> Problem details: Everything in the listing below should be repeated verbatim, apart from the pictures.

> The records:

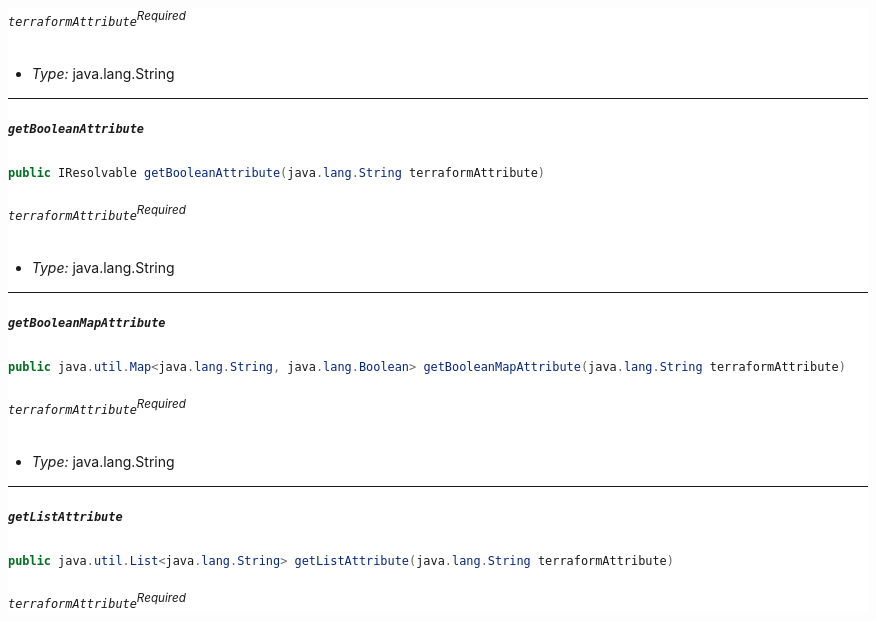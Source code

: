 ###### `terraformAttribute`<sup>Required</sup> <a name="terraformAttribute" id="@cdktf/provider-databricks.dataDatabricksMetastore.DataDatabricksMetastoreMetastoreInfoOutputReference.getAnyMapAttribute.parameter.terraformAttribute"></a>

- *Type:* java.lang.String

---

##### `getBooleanAttribute` <a name="getBooleanAttribute" id="@cdktf/provider-databricks.dataDatabricksMetastore.DataDatabricksMetastoreMetastoreInfoOutputReference.getBooleanAttribute"></a>

```java
public IResolvable getBooleanAttribute(java.lang.String terraformAttribute)
```

###### `terraformAttribute`<sup>Required</sup> <a name="terraformAttribute" id="@cdktf/provider-databricks.dataDatabricksMetastore.DataDatabricksMetastoreMetastoreInfoOutputReference.getBooleanAttribute.parameter.terraformAttribute"></a>

- *Type:* java.lang.String

---

##### `getBooleanMapAttribute` <a name="getBooleanMapAttribute" id="@cdktf/provider-databricks.dataDatabricksMetastore.DataDatabricksMetastoreMetastoreInfoOutputReference.getBooleanMapAttribute"></a>

```java
public java.util.Map<java.lang.String, java.lang.Boolean> getBooleanMapAttribute(java.lang.String terraformAttribute)
```

###### `terraformAttribute`<sup>Required</sup> <a name="terraformAttribute" id="@cdktf/provider-databricks.dataDatabricksMetastore.DataDatabricksMetastoreMetastoreInfoOutputReference.getBooleanMapAttribute.parameter.terraformAttribute"></a>

- *Type:* java.lang.String

---

##### `getListAttribute` <a name="getListAttribute" id="@cdktf/provider-databricks.dataDatabricksMetastore.DataDatabricksMetastoreMetastoreInfoOutputReference.getListAttribute"></a>

```java
public java.util.List<java.lang.String> getListAttribute(java.lang.String terraformAttribute)
```

###### `terraformAttribute`<sup>Required</sup> <a name="terraformAttribute" id="@cdktf/provider-databricks.dataDatabricksMetastore.DataDatabricksMetastoreMetastoreInfoOutputReference.getListAttribute.parameter.terraformAttribute"></a>
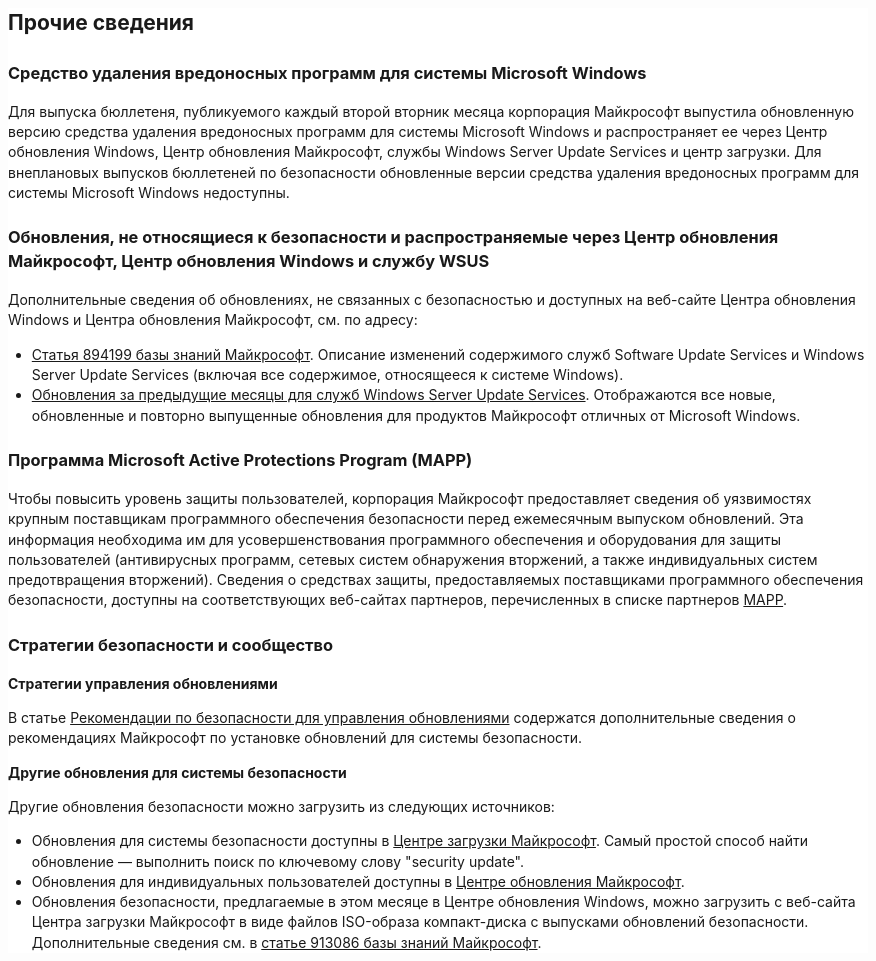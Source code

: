 Прочие сведения
---------------

<span id="sectionToggle5"></span>
### Средство удаления вредоносных программ для системы Microsoft Windows

Для выпуска бюллетеня, публикуемого каждый второй вторник месяца корпорация Майкрософт выпустила обновленную версию средства удаления вредоносных программ для системы Microsoft Windows и распространяет ее через Центр обновления Windows, Центр обновления Майкрософт, службы Windows Server Update Services и центр загрузки. Для внеплановых выпусков бюллетеней по безопасности обновленные версии средства удаления вредоносных программ для системы Microsoft Windows недоступны.

### Обновления, не относящиеся к безопасности и распространяемые через Центр обновления Майкрософт, Центр обновления Windows и службу WSUS

Дополнительные сведения об обновлениях, не связанных с безопасностью и доступных на веб-сайте Центра обновления Windows и Центра обновления Майкрософт, см. по адресу:

-   [Статья 894199 базы знаний Майкрософт](https://support.microsoft.com/kb/894199). Описание изменений содержимого служб Software Update Services и Windows Server Update Services (включая все содержимое, относящееся к системе Windows).
-   [Обновления за предыдущие месяцы для служб Windows Server Update Services](http://technet.microsoft.com/wsus/bb456965). Отображаются все новые, обновленные и повторно выпущенные обновления для продуктов Майкрософт отличных от Microsoft Windows.

### Программа Microsoft Active Protections Program (MAPP)

Чтобы повысить уровень защиты пользователей, корпорация Майкрософт предоставляет сведения об уязвимостях крупным поставщикам программного обеспечения безопасности перед ежемесячным выпуском обновлений. Эта информация необходима им для усовершенствования программного обеспечения и оборудования для защиты пользователей (антивирусных программ, сетевых систем обнаружения вторжений, а также индивидуальных систем предотвращения вторжений). Сведения о средствах защиты, предоставляемых поставщиками программного обеспечения безопасности, доступны на соответствующих веб-сайтах партнеров, перечисленных в списке партнеров [MAPP](http://go.microsoft.com/fwlink/?linkid=215201).

### Стратегии безопасности и сообщество

**Стратегии управления обновлениями**

В статье [Рекомендации по безопасности для управления обновлениями](http://go.microsoft.com/fwlink/?linkid=21168) содержатся дополнительные сведения о рекомендациях Майкрософт по установке обновлений для системы безопасности.

**Другие обновления для системы безопасности**

Другие обновления безопасности можно загрузить из следующих источников:

-   Обновления для системы безопасности доступны в [Центре загрузки Майкрософт](http://go.microsoft.com/fwlink/?linkid=21129). Самый простой способ найти обновление — выполнить поиск по ключевому слову "security update".
-   Обновления для индивидуальных пользователей доступны в [Центре обновления Майкрософт](http://go.microsoft.com/fwlink/?linkid=40747).
-   Обновления безопасности, предлагаемые в этом месяце в Центре обновления Windows, можно загрузить с веб-сайта Центра загрузки Майкрософт в виде файлов ISO-образа компакт-диска с выпусками обновлений безопасности. Дополнительные сведения см. в [статье 913086 базы знаний Майкрософт](https://support.microsoft.com/kb/913086).
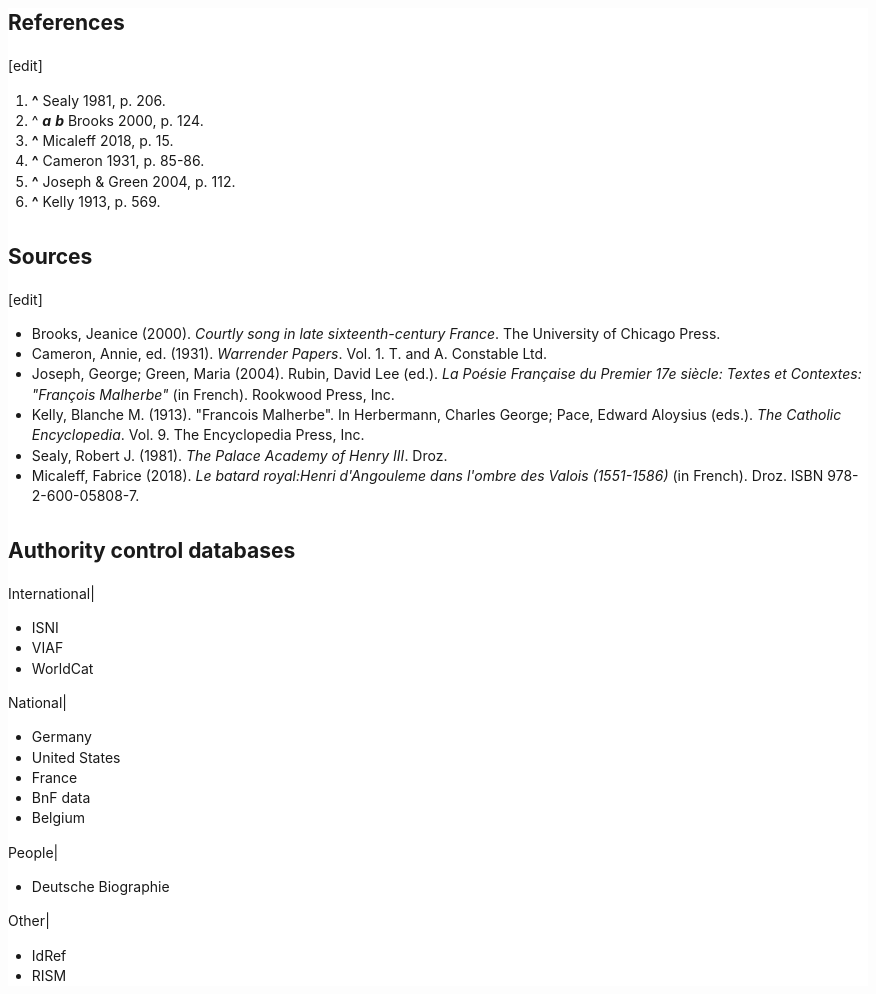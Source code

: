 ## References

[edit]

  1. **^** Sealy 1981, p. 206.
  2. ^ _**a**_ _**b**_ Brooks 2000, p. 124.
  3. **^** Micaleff 2018, p. 15.
  4. **^** Cameron 1931, p. 85-86.
  5. **^** Joseph & Green 2004, p. 112.
  6. **^** Kelly 1913, p. 569.



## Sources

[edit]

  * Brooks, Jeanice (2000). _Courtly song in late sixteenth-century France_. The University of Chicago Press.
  * Cameron, Annie, ed. (1931). _Warrender Papers_. Vol. 1. T. and A. Constable Ltd.
  * Joseph, George; Green, Maria (2004). Rubin, David Lee (ed.). _La Poésie Française du Premier 17e siècle: Textes et Contextes: "François Malherbe"_ (in French). Rookwood Press, Inc.
  * Kelly, Blanche M. (1913). "Francois Malherbe". In Herbermann, Charles George; Pace, Edward Aloysius (eds.). _The Catholic Encyclopedia_. Vol. 9. The Encyclopedia Press, Inc.
  * Sealy, Robert J. (1981). _The Palace Academy of Henry III_. Droz.
  * Micaleff, Fabrice (2018). _Le batard royal:Henri d'Angouleme dans l'ombre des Valois (1551-1586)_ (in French). Droz. ISBN 978-2-600-05808-7.



Authority control databases  
---  
International| 

  * ISNI
  * VIAF
  * WorldCat

  
National| 

  * Germany
  * United States
  * France
  * BnF data
  * Belgium

  
People| 

  * Deutsche Biographie

  
Other| 

  * IdRef
  * RISM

> Output below:
Source code

: ###### `terraformAttribute`<sup>Required</sup> <a name="terraformAttribute" id="@cdktf/provider-databricks.dataDatabricksMetastore.DataDatabricksMetastoreMetastoreInfoOutputReference.getAnyMapAttribute.parameter.terraformAttribute"></a>

- *Type:* java.lang.String

---

##### `getBooleanAttribute` <a name="getBooleanAttribute" id="@cdktf/provider-databricks.dataDatabricksMetastore.DataDatabricksMetastoreMetastoreInfoOutputReference.getBooleanAttribute"></a>

```java
public IResolvable getBooleanAttribute(java.lang.String terraformAttribute)
```

###### `terraformAttribute`<sup>Required</sup> <a name="terraformAttribute" id="@cdktf/provider-databricks.dataDatabricksMetastore.DataDatabricksMetastoreMetastoreInfoOutputReference.getBooleanAttribute.parameter.terraformAttribute"></a>

- *Type:* java.lang.String

---

##### `getBooleanMapAttribute` <a name="getBooleanMapAttribute" id="@cdktf/provider-databricks.dataDatabricksMetastore.DataDatabricksMetastoreMetastoreInfoOutputReference.getBooleanMapAttribute"></a>

```java
public java.util.Map<java.lang.String, java.lang.Boolean> getBooleanMapAttribute(java.lang.String terraformAttribute)
```

###### `terraformAttribute`<sup>Required</sup> <a name="terraformAttribute" id="@cdktf/provider-databricks.dataDatabricksMetastore.DataDatabricksMetastoreMetastoreInfoOutputReference.getBooleanMapAttribute.parameter.terraformAttribute"></a>

- *Type:* java.lang.String

---

##### `getListAttribute` <a name="getListAttribute" id="@cdktf/provider-databricks.dataDatabricksMetastore.DataDatabricksMetastoreMetastoreInfoOutputReference.getListAttribute"></a>

```java
public java.util.List<java.lang.String> getListAttribute(java.lang.String terraformAttribute)
```

###### `terraformAttribute`<sup>Required</sup> <a name="terraformAttribute" id="@cdktf/provider-databricks.dataDatabricksMetastore.DataDatabricksMetastoreMetastoreInfoOutputReference.getListAttribute.parameter.terraformAttribute"></a>
Source code

: Прочие сведения
---------------

<span id="sectionToggle5"></span>
### Средство удаления вредоносных программ для системы Microsoft Windows

Для выпуска бюллетеня, публикуемого каждый второй вторник месяца корпорация Майкрософт выпустила обновленную версию средства удаления вредоносных программ для системы Microsoft Windows и распространяет ее через Центр обновления Windows, Центр обновления Майкрософт, службы Windows Server Update Services и центр загрузки. Для внеплановых выпусков бюллетеней по безопасности обновленные версии средства удаления вредоносных программ для системы Microsoft Windows недоступны.

### Обновления, не относящиеся к безопасности и распространяемые через Центр обновления Майкрософт, Центр обновления Windows и службу WSUS

Дополнительные сведения об обновлениях, не связанных с безопасностью и доступных на веб-сайте Центра обновления Windows и Центра обновления Майкрософт, см. по адресу:

-   [Статья 894199 базы знаний Майкрософт](https://support.microsoft.com/kb/894199). Описание изменений содержимого служб Software Update Services и Windows Server Update Services (включая все содержимое, относящееся к системе Windows).
-   [Обновления за предыдущие месяцы для служб Windows Server Update Services](http://technet.microsoft.com/wsus/bb456965). Отображаются все новые, обновленные и повторно выпущенные обновления для продуктов Майкрософт отличных от Microsoft Windows.

### Программа Microsoft Active Protections Program (MAPP)

Чтобы повысить уровень защиты пользователей, корпорация Майкрософт предоставляет сведения об уязвимостях крупным поставщикам программного обеспечения безопасности перед ежемесячным выпуском обновлений. Эта информация необходима им для усовершенствования программного обеспечения и оборудования для защиты пользователей (антивирусных программ, сетевых систем обнаружения вторжений, а также индивидуальных систем предотвращения вторжений). Сведения о средствах защиты, предоставляемых поставщиками программного обеспечения безопасности, доступны на соответствующих веб-сайтах партнеров, перечисленных в списке партнеров [MAPP](http://go.microsoft.com/fwlink/?linkid=215201).

### Стратегии безопасности и сообщество

**Стратегии управления обновлениями**

В статье [Рекомендации по безопасности для управления обновлениями](http://go.microsoft.com/fwlink/?linkid=21168) содержатся дополнительные сведения о рекомендациях Майкрософт по установке обновлений для системы безопасности.

**Другие обновления для системы безопасности**

Другие обновления безопасности можно загрузить из следующих источников:

-   Обновления для системы безопасности доступны в [Центре загрузки Майкрософт](http://go.microsoft.com/fwlink/?linkid=21129). Самый простой способ найти обновление — выполнить поиск по ключевому слову "security update".
-   Обновления для индивидуальных пользователей доступны в [Центре обновления Майкрософт](http://go.microsoft.com/fwlink/?linkid=40747).
-   Обновления безопасности, предлагаемые в этом месяце в Центре обновления Windows, можно загрузить с веб-сайта Центра загрузки Майкрософт в виде файлов ISO-образа компакт-диска с выпусками обновлений безопасности. Дополнительные сведения см. в [статье 913086 базы знаний Майкрософт](https://support.microsoft.com/kb/913086).
Source code

: ## References

[edit]

  1. **^** Sealy 1981, p. 206.
  2. ^ _**a**_ _**b**_ Brooks 2000, p. 124.
  3. **^** Micaleff 2018, p. 15.
  4. **^** Cameron 1931, p. 85-86.
  5. **^** Joseph & Green 2004, p. 112.
  6. **^** Kelly 1913, p. 569.



## Sources

[edit]

  * Brooks, Jeanice (2000). _Courtly song in late sixteenth-century France_. The University of Chicago Press.
  * Cameron, Annie, ed. (1931). _Warrender Papers_. Vol. 1. T. and A. Constable Ltd.
  * Joseph, George; Green, Maria (2004). Rubin, David Lee (ed.). _La Poésie Française du Premier 17e siècle: Textes et Contextes: "François Malherbe"_ (in French). Rookwood Press, Inc.
  * Kelly, Blanche M. (1913). "Francois Malherbe". In Herbermann, Charles George; Pace, Edward Aloysius (eds.). _The Catholic Encyclopedia_. Vol. 9. The Encyclopedia Press, Inc.
  * Sealy, Robert J. (1981). _The Palace Academy of Henry III_. Droz.
  * Micaleff, Fabrice (2018). _Le batard royal:Henri d'Angouleme dans l'ombre des Valois (1551-1586)_ (in French). Droz. ISBN 978-2-600-05808-7.



Authority control databases  
---  
International| 

  * ISNI
  * VIAF
  * WorldCat

  
National| 

  * Germany
  * United States
  * France
  * BnF data
  * Belgium

  
People| 

  * Deutsche Biographie

  
Other| 

  * IdRef
  * RISM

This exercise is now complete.